Water Sports and Excursions
The marine environment of the islands is undeniably beautiful. It’s tremendously varied as well. There are the shallow mangrove channels teeming with wildlife, the amazingly turquoise Bottle Creek Lagoon, the rugged cliff coastlines, and spectacular beaches. In short, there’s always something to explore.
Due to the extensive wetlands, the kayaking and stand-up paddleboarding on North and Middle Caicos is the finest in the country. These shallows and sounds also lend themselves well for bonefishing and kiteboarding. Underwater, there are many interesting snorkeling sites close off the beach.
If getting away from it all and submerging yourselves in nature is your idea of the perfect vacation, the islands are the ideal destination for you.
Another way to enjoy the natural beauty is to take a boat charter to the untouched cays between North and Middle Caicos. The views of Bottle Creek Lagoon and the East Bay Islands National Park are unparalleled. Due to the island’s limited number of visitors, all tours are custom charters, and there are no crowds in sight.
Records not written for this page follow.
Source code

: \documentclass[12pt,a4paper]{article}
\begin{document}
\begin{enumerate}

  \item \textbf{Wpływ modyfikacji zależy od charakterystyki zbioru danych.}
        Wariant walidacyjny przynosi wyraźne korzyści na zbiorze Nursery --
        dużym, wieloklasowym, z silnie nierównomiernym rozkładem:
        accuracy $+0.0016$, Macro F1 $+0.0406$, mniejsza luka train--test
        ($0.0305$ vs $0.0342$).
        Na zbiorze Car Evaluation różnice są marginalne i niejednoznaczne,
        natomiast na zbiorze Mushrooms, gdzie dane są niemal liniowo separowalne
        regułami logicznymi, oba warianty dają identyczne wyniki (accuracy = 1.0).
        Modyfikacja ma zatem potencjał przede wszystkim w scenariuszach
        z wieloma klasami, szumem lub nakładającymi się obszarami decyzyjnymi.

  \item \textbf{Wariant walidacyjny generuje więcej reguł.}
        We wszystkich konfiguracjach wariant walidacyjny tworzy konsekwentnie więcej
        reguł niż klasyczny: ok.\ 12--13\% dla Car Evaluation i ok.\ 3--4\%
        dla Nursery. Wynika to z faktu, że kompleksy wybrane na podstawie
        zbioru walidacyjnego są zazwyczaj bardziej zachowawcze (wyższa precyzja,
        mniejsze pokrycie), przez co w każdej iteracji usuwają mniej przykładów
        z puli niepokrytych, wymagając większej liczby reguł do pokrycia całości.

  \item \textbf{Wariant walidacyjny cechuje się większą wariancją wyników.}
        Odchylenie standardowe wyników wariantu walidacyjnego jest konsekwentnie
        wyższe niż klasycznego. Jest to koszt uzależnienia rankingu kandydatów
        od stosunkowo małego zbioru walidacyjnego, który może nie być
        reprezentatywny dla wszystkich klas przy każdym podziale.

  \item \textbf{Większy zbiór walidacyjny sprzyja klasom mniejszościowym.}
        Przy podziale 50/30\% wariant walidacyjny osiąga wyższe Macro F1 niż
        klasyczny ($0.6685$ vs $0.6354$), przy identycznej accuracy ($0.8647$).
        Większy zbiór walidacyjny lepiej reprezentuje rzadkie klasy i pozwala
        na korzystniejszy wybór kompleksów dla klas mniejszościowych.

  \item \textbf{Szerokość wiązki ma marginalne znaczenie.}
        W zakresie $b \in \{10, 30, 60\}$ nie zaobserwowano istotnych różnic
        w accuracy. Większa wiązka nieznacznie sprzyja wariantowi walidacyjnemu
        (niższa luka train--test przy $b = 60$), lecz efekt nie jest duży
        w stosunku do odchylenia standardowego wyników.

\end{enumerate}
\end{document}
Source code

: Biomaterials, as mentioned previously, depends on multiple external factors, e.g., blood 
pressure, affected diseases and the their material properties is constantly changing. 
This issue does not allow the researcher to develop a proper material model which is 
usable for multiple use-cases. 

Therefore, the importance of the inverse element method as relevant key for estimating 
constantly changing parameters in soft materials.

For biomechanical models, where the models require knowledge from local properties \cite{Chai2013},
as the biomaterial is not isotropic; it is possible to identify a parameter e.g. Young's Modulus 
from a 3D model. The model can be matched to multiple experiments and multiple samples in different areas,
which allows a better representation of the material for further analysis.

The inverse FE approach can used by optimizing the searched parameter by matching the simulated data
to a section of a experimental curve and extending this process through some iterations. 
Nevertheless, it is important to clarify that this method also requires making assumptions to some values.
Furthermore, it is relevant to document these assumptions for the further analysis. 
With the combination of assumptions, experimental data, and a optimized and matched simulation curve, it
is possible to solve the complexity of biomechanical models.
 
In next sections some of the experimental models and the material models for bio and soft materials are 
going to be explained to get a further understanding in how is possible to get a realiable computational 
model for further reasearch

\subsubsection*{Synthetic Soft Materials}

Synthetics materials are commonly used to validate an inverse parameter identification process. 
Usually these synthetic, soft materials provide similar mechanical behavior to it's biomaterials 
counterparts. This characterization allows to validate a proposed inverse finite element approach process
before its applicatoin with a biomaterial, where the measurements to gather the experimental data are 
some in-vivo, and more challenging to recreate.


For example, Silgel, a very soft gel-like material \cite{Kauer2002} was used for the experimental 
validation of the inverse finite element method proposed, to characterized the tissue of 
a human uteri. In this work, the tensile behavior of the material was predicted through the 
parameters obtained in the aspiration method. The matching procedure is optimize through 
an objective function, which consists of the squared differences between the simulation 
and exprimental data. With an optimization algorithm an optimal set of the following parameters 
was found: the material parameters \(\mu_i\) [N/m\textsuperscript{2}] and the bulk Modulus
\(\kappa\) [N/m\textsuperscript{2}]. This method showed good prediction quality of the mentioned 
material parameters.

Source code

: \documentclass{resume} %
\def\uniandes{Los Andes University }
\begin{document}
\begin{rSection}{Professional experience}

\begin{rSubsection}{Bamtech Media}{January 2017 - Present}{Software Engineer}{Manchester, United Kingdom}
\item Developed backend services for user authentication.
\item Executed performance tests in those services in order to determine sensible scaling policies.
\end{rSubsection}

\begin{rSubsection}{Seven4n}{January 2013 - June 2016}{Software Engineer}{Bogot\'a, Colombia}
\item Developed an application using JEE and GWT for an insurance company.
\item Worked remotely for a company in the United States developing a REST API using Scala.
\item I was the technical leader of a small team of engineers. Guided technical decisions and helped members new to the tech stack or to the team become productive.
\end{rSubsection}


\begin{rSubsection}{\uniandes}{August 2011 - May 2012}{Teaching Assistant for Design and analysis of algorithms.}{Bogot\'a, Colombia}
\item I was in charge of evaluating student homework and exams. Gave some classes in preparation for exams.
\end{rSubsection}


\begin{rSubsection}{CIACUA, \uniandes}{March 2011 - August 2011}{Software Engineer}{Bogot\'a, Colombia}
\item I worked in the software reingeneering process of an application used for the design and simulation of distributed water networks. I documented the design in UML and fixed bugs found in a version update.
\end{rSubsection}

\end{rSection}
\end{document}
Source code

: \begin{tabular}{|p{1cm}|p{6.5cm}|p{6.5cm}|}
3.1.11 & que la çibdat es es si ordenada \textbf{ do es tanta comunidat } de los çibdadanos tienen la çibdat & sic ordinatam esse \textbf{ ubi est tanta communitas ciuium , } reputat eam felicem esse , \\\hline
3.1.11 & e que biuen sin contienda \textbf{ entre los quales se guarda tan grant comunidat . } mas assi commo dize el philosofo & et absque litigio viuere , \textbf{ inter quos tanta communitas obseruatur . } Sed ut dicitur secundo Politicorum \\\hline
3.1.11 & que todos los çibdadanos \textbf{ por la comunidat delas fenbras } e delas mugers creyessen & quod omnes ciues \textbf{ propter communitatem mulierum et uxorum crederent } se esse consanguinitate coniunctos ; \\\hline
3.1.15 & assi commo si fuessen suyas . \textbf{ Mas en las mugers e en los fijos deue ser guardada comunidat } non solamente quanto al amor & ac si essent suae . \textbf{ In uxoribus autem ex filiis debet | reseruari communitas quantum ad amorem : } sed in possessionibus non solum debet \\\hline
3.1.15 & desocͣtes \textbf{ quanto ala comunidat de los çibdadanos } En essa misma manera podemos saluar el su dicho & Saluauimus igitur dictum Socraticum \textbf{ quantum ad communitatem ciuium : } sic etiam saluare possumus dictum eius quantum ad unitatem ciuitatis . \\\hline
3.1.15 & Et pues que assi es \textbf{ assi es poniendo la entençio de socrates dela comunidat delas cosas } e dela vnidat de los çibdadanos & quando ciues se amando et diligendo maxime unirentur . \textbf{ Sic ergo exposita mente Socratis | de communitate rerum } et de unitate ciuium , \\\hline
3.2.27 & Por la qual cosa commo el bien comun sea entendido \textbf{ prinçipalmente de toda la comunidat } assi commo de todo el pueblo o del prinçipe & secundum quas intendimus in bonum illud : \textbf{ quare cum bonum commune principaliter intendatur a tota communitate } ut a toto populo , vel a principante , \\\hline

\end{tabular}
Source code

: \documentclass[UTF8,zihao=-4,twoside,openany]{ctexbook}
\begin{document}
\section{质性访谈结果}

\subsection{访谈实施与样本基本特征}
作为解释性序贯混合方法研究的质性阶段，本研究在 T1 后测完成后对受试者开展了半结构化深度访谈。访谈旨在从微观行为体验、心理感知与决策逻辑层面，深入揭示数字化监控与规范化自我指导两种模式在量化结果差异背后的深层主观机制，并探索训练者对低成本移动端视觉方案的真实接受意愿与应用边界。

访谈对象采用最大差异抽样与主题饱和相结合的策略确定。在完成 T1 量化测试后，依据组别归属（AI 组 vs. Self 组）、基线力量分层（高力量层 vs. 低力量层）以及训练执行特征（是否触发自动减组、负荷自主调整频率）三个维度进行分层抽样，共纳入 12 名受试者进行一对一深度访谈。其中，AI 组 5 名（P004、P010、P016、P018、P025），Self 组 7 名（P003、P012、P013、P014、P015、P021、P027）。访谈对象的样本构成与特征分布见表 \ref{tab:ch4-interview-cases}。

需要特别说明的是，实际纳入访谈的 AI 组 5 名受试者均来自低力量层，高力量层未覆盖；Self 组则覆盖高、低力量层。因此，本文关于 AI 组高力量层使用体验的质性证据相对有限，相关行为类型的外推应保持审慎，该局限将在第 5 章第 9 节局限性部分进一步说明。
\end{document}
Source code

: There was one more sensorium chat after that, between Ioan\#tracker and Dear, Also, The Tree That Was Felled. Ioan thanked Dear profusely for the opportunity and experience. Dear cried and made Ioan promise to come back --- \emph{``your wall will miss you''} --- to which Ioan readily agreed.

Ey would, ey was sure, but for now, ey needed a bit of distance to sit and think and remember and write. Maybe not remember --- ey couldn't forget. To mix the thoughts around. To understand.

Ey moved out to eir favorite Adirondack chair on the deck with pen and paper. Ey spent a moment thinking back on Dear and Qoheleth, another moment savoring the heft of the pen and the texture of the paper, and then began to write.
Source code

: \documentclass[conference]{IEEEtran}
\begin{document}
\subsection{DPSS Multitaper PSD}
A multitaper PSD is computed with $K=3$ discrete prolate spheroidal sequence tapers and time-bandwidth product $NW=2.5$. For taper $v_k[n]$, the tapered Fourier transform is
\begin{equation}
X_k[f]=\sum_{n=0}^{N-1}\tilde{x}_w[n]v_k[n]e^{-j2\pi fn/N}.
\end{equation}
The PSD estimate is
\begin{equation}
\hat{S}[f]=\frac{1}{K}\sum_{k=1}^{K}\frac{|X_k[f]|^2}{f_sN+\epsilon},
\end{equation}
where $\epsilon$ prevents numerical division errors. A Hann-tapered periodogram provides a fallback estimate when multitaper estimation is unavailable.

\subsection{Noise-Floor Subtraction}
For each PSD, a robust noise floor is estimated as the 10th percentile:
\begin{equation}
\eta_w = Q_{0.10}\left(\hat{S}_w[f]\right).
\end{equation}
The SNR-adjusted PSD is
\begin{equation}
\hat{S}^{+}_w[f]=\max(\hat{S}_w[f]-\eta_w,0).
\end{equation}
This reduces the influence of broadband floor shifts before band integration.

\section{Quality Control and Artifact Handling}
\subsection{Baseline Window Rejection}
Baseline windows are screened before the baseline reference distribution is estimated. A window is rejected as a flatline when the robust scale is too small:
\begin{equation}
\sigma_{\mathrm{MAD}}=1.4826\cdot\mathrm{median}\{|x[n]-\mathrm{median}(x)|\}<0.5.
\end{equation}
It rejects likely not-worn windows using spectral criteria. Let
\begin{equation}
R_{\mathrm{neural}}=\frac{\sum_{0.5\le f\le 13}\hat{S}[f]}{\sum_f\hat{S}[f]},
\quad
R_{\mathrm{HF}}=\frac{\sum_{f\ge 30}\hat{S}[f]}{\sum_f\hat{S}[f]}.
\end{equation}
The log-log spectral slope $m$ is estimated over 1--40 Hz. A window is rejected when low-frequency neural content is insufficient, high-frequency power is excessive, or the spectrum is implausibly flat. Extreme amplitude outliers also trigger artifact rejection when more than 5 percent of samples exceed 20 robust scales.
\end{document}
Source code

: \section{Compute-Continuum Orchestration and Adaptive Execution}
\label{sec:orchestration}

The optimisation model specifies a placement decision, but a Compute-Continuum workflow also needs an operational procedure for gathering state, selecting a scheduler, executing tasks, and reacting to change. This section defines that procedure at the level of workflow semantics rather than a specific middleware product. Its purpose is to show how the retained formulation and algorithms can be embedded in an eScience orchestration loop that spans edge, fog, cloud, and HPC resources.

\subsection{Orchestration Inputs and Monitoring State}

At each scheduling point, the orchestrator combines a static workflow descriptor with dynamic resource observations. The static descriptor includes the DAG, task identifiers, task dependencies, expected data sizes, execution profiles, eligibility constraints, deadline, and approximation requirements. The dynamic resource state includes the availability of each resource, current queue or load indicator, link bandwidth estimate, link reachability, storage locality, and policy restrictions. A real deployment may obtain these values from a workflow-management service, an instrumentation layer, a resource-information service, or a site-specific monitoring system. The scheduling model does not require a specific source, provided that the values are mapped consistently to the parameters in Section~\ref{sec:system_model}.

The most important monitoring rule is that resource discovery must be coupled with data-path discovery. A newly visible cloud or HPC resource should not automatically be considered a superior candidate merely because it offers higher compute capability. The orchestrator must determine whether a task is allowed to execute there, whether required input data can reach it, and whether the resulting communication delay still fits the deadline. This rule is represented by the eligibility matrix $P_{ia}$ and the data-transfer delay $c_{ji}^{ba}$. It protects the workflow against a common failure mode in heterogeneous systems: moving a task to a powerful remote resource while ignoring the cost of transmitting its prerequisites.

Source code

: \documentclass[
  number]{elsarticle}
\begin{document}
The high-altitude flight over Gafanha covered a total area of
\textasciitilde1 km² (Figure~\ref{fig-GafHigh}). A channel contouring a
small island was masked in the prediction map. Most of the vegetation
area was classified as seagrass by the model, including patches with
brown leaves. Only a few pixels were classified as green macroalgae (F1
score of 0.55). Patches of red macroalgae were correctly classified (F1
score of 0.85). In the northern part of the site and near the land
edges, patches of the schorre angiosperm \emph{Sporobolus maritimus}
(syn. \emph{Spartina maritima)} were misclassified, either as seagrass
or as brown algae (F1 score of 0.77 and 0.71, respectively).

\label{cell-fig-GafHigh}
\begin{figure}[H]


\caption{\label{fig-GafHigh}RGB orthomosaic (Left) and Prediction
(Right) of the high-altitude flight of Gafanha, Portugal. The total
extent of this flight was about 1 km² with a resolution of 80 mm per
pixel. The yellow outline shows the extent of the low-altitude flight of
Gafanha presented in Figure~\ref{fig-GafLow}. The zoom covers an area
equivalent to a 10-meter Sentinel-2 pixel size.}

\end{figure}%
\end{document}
Rental Cars and Transportation
North and Middle Caicos are a great destination to explore by car. As relatively small islands, it’s difficult to get lost, yet the surrounding wilderness offers a fun sense of adventure. The islands have some of the friendliest people in the country, so you won’t have to look far for directions.
A paved road causeway connects the two islands, so getting around is easy.
It’s a breeze to plan your adventure, and navigation is simple. Review our sights, beaches, and attractions, check the maps, book a car rental, and experience the natural splendor of the Garden Islands.
Nature and Birdwatching
The birdwatching on North Caicos and Middle Caicos is excellent. All of the Caicos Islands feature marine wetlands, however, the vast majority of the wildlife-sheltering red mangrove population in the Turks and Caicos are located off the southern side of the two islands. Almost 150,000 acres of protected national park and nature reserve surround the two islands.
Flamingo Pond on North Caicos, a short stop near the ferry port, is seasonally home to hundreds of pink West Indian flamingos. Throughout the island, you’ll see flocks of other wild birds, including our national bird, the brown pelican.
The complex wetland ecosystems support a great diversity of life, and you’ll see sharks, turtles, conch, fish, land crabs, herons, egrets, pelicans, ducks, and more.
Although designated viewing areas and hiking trails are almost non-existent, roads lead past countless scenic ponds, coasts, and wetlands, so access is simple.